*WHAT TO WORK ON*. Exactly as written, please set down all of the entries again, with no pictures.

^^^^^^^^^^^^^^^^

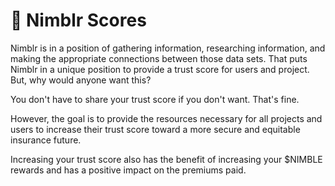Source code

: # 💯 Nimblr Scores

Nimblr is in a position of gathering information, researching information, and making the appropriate connections between those data sets. That puts Nimblr in a unique position to provide a trust score for users and project. But, why would anyone want this?&#x20;

You don't have to share your trust score if you don't want. That's fine.&#x20;

However, the goal is to provide the resources necessary for all projects and users to increase their trust score toward a more secure and equitable insurance future.&#x20;

Increasing your trust score also has the benefit of increasing your $NIMBLE rewards and has a positive impact on the premiums paid.&#x20;
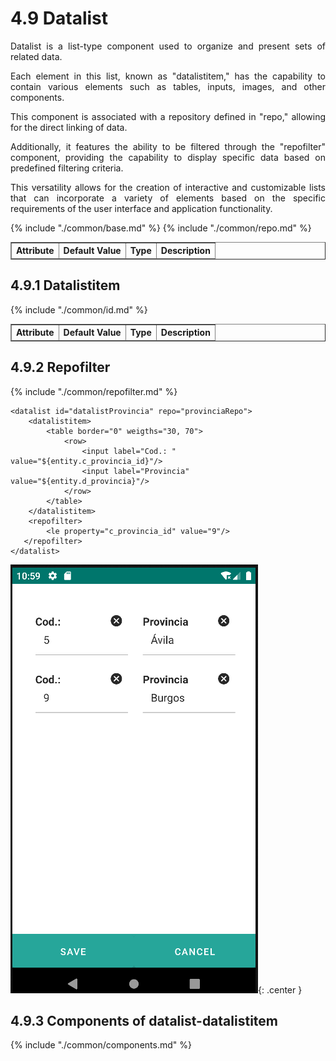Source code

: # 4.9 Datalist
<div style="text-align: justify;">
<p>
Datalist is a list-type component used to organize and present sets of related data.</p> 
<p>Each element in this list, known as "datalistitem," has the capability to contain various elements such as tables, inputs, images, and other components.</p>
<p>This component is associated with a repository defined in "repo," allowing for the direct linking of data.</p>
<p>Additionally, it features the ability to be filtered through the "repofilter" component, providing the capability to display specific data based on predefined filtering criteria.</p>
<p>This versatility allows for the creation of interactive and customizable lists that can incorporate a variety of elements based on the specific requirements of the user interface and application functionality.
</p>
</div>
<table border="1">
    <thead>
        <tr>
            <th colspan="2">Attribute</th>
            <th>Default Value</th>
            <th>Type</th>
            <th>Description</th>
         </tr>
    </thead>
    <tbody>
        {% include "./common/base.md" %}
        {% include "./common/repo.md" %}
    </tbody>
</table>

## 4.9.1 Datalistitem
<table border="1">
    <thead>
        <tr>
            <th colspan="2">Attribute</th>
            <th>Default Value</th>
            <th>Type</th>
            <th>Description</th>
         </tr>
    </thead>
    <tbody>
         {% include "./common/id.md" %}
    </tbody>
</table>

## 4.9.2 Repofilter
{% include "./common/repofilter.md" %}

    <datalist id="datalistProvincia" repo="provinciaRepo">
        <datalistitem>
            <table border="0" weigths="30, 70">
                <row>
                    <input label="Cod.: " value="${entity.c_provincia_id}"/>
                    <input label="Provincia" value="${entity.d_provincia}"/>
                </row>
            </table>
        </datalistitem>
        <repofilter>
            <le property="c_provincia_id" value="9"/>
       </repofilter>
    </datalist>

![Image 1](../img/datalist.png){: .center }

## 4.9.3 Components of datalist-datalistitem
 {% include "./common/components.md" %}
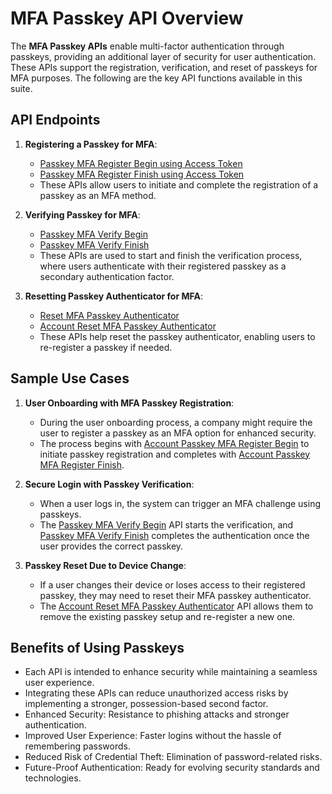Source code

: # MFA Passkey API Overview

The **MFA Passkey APIs** enable multi-factor authentication through passkeys, providing an additional layer of security for user authentication. These APIs support the registration, verification, and reset of passkeys for MFA purposes. The following are the key API functions available in this suite.

## API Endpoints

1. **Registering a Passkey for MFA**:
   - [Passkey MFA Register Begin using Access Token](https://www.loginradius.com/legacy/docs/api/v2/customer-identity-api/multi-factor-authentication/passkey/passkey-mfa-register-begin-using-access-token/)
   - [Passkey MFA Register Finish using Access Token](https://www.loginradius.com/legacy/docs/api/v2/customer-identity-api/multi-factor-authentication/passkey/passkey-mfa-register-finish-using-access-token/)
   - These APIs allow users to initiate and complete the registration of a passkey as an MFA method.

2. **Verifying Passkey for MFA**:
   - [Passkey MFA Verify Begin](https://www.loginradius.com/legacy/docs/api/v2/customer-identity-api/multi-factor-authentication/passkey/passkey-mfa-verify-begin/)
   - [Passkey MFA Verify Finish](https://www.loginradius.com/legacy/docs/api/v2/customer-identity-api/multi-factor-authentication/passkey/passkey-mfa-verify-finish/)
   - These APIs are used to start and finish the verification process, where users authenticate with their registered passkey as a secondary authentication factor.

3. **Resetting Passkey Authenticator for MFA**:
   - [Reset MFA Passkey Authenticator](https://www.loginradius.com/legacy/docs/api/v2/customer-identity-api/multi-factor-authentication/passkey/reset-mfa-passkey-authenticator/)
   - [Account Reset MFA Passkey Authenticator](https://www.loginradius.com/legacy/docs/api/v2/customer-identity-api/multi-factor-authentication/passkey/account-reset-mfa-passkey-authenticator/)
   - These APIs help reset the passkey authenticator, enabling users to re-register a passkey if needed.

## Sample Use Cases

1. **User Onboarding with MFA Passkey Registration**:
   - During the user onboarding process, a company might require the user to register a passkey as an MFA option for enhanced security.
   - The process begins with [Account Passkey MFA Register Begin](https://www.loginradius.com/legacy/docs/api/v2/customer-identity-api/multi-factor-authentication/passkey/account-passkey-mfa-register-begin/) to initiate passkey registration and completes with [Account Passkey MFA Register Finish](https://www.loginradius.com/legacy/docs/api/v2/customer-identity-api/multi-factor-authentication/passkey/account-passkey-mfa-register-finish/).

2. **Secure Login with Passkey Verification**:
   - When a user logs in, the system can trigger an MFA challenge using passkeys.
   - The [Passkey MFA Verify Begin](https://www.loginradius.com/legacy/docs/api/v2/customer-identity-api/multi-factor-authentication/passkey/passkey-mfa-verify-begin/) API starts the verification, and [Passkey MFA Verify Finish](https://www.loginradius.com/legacy/docs/api/v2/customer-identity-api/multi-factor-authentication/passkey/passkey-mfa-verify-finish/) completes the authentication once the user provides the correct passkey.

3. **Passkey Reset Due to Device Change**:
   - If a user changes their device or loses access to their registered passkey, they may need to reset their MFA passkey authenticator.
   - The [Account Reset MFA Passkey Authenticator](https://www.loginradius.com/legacy/docs/api/v2/customer-identity-api/multi-factor-authentication/passkey/account-reset-mfa-passkey-authenticator/) API allows them to remove the existing passkey setup and re-register a new one.

## Benefits of Using Passkeys

- Each API is intended to enhance security while maintaining a seamless user experience.
- Integrating these APIs can reduce unauthorized access risks by implementing a stronger, possession-based second factor.
- Enhanced Security: Resistance to phishing attacks and stronger authentication.
- Improved User Experience: Faster logins without the hassle of remembering passwords.
- Reduced Risk of Credential Theft: Elimination of password-related risks.
- Future-Proof Authentication: Ready for evolving security standards and technologies.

^^^^^^^^^^^^^^^^

*WRITTEN RESPONSE*.
Source code

: # 💯 Nimblr Scores

Nimblr is in a position of gathering information, researching information, and making the appropriate connections between those data sets. That puts Nimblr in a unique position to provide a trust score for users and project. But, why would anyone want this?&#x20;

You don't have to share your trust score if you don't want. That's fine.&#x20;

However, the goal is to provide the resources necessary for all projects and users to increase their trust score toward a more secure and equitable insurance future.&#x20;

Increasing your trust score also has the benefit of increasing your $NIMBLE rewards and has a positive impact on the premiums paid.&#x20;
Source code

: # 4.9 Datalist
<div style="text-align: justify;">
<p>
Datalist is a list-type component used to organize and present sets of related data.</p> 
<p>Each element in this list, known as "datalistitem," has the capability to contain various elements such as tables, inputs, images, and other components.</p>
<p>This component is associated with a repository defined in "repo," allowing for the direct linking of data.</p>
<p>Additionally, it features the ability to be filtered through the "repofilter" component, providing the capability to display specific data based on predefined filtering criteria.</p>
<p>This versatility allows for the creation of interactive and customizable lists that can incorporate a variety of elements based on the specific requirements of the user interface and application functionality.
</p>
</div>
<table border="1">
    <thead>
        <tr>
            <th colspan="2">Attribute</th>
            <th>Default Value</th>
            <th>Type</th>
            <th>Description</th>
         </tr>
    </thead>
    <tbody>
        {% include "./common/base.md" %}
        {% include "./common/repo.md" %}
    </tbody>
</table>

## 4.9.1 Datalistitem
<table border="1">
    <thead>
        <tr>
            <th colspan="2">Attribute</th>
            <th>Default Value</th>
            <th>Type</th>
            <th>Description</th>
         </tr>
    </thead>
    <tbody>
         {% include "./common/id.md" %}
    </tbody>
</table>

## 4.9.2 Repofilter
{% include "./common/repofilter.md" %}

    <datalist id="datalistProvincia" repo="provinciaRepo">
        <datalistitem>
            <table border="0" weigths="30, 70">
                <row>
                    <input label="Cod.: " value="${entity.c_provincia_id}"/>
                    <input label="Provincia" value="${entity.d_provincia}"/>
                </row>
            </table>
        </datalistitem>
        <repofilter>
            <le property="c_provincia_id" value="9"/>
       </repofilter>
    </datalist>

![Image 1](../img/datalist.png){: .center }

## 4.9.3 Components of datalist-datalistitem
 {% include "./common/components.md" %}
Source code

: # MFA Passkey API Overview

The **MFA Passkey APIs** enable multi-factor authentication through passkeys, providing an additional layer of security for user authentication. These APIs support the registration, verification, and reset of passkeys for MFA purposes. The following are the key API functions available in this suite.

## API Endpoints

1. **Registering a Passkey for MFA**:
   - [Passkey MFA Register Begin using Access Token](https://www.loginradius.com/legacy/docs/api/v2/customer-identity-api/multi-factor-authentication/passkey/passkey-mfa-register-begin-using-access-token/)
   - [Passkey MFA Register Finish using Access Token](https://www.loginradius.com/legacy/docs/api/v2/customer-identity-api/multi-factor-authentication/passkey/passkey-mfa-register-finish-using-access-token/)
   - These APIs allow users to initiate and complete the registration of a passkey as an MFA method.

2. **Verifying Passkey for MFA**:
   - [Passkey MFA Verify Begin](https://www.loginradius.com/legacy/docs/api/v2/customer-identity-api/multi-factor-authentication/passkey/passkey-mfa-verify-begin/)
   - [Passkey MFA Verify Finish](https://www.loginradius.com/legacy/docs/api/v2/customer-identity-api/multi-factor-authentication/passkey/passkey-mfa-verify-finish/)
   - These APIs are used to start and finish the verification process, where users authenticate with their registered passkey as a secondary authentication factor.

3. **Resetting Passkey Authenticator for MFA**:
   - [Reset MFA Passkey Authenticator](https://www.loginradius.com/legacy/docs/api/v2/customer-identity-api/multi-factor-authentication/passkey/reset-mfa-passkey-authenticator/)
   - [Account Reset MFA Passkey Authenticator](https://www.loginradius.com/legacy/docs/api/v2/customer-identity-api/multi-factor-authentication/passkey/account-reset-mfa-passkey-authenticator/)
   - These APIs help reset the passkey authenticator, enabling users to re-register a passkey if needed.

## Sample Use Cases

1. **User Onboarding with MFA Passkey Registration**:
   - During the user onboarding process, a company might require the user to register a passkey as an MFA option for enhanced security.
   - The process begins with [Account Passkey MFA Register Begin](https://www.loginradius.com/legacy/docs/api/v2/customer-identity-api/multi-factor-authentication/passkey/account-passkey-mfa-register-begin/) to initiate passkey registration and completes with [Account Passkey MFA Register Finish](https://www.loginradius.com/legacy/docs/api/v2/customer-identity-api/multi-factor-authentication/passkey/account-passkey-mfa-register-finish/).

2. **Secure Login with Passkey Verification**:
   - When a user logs in, the system can trigger an MFA challenge using passkeys.
   - The [Passkey MFA Verify Begin](https://www.loginradius.com/legacy/docs/api/v2/customer-identity-api/multi-factor-authentication/passkey/passkey-mfa-verify-begin/) API starts the verification, and [Passkey MFA Verify Finish](https://www.loginradius.com/legacy/docs/api/v2/customer-identity-api/multi-factor-authentication/passkey/passkey-mfa-verify-finish/) completes the authentication once the user provides the correct passkey.

3. **Passkey Reset Due to Device Change**:
   - If a user changes their device or loses access to their registered passkey, they may need to reset their MFA passkey authenticator.
   - The [Account Reset MFA Passkey Authenticator](https://www.loginradius.com/legacy/docs/api/v2/customer-identity-api/multi-factor-authentication/passkey/account-reset-mfa-passkey-authenticator/) API allows them to remove the existing passkey setup and re-register a new one.

## Benefits of Using Passkeys

- Each API is intended to enhance security while maintaining a seamless user experience.
- Integrating these APIs can reduce unauthorized access risks by implementing a stronger, possession-based second factor.
- Enhanced Security: Resistance to phishing attacks and stronger authentication.
- Improved User Experience: Faster logins without the hassle of remembering passwords.
- Reduced Risk of Credential Theft: Elimination of password-related risks.
- Future-Proof Authentication: Ready for evolving security standards and technologies.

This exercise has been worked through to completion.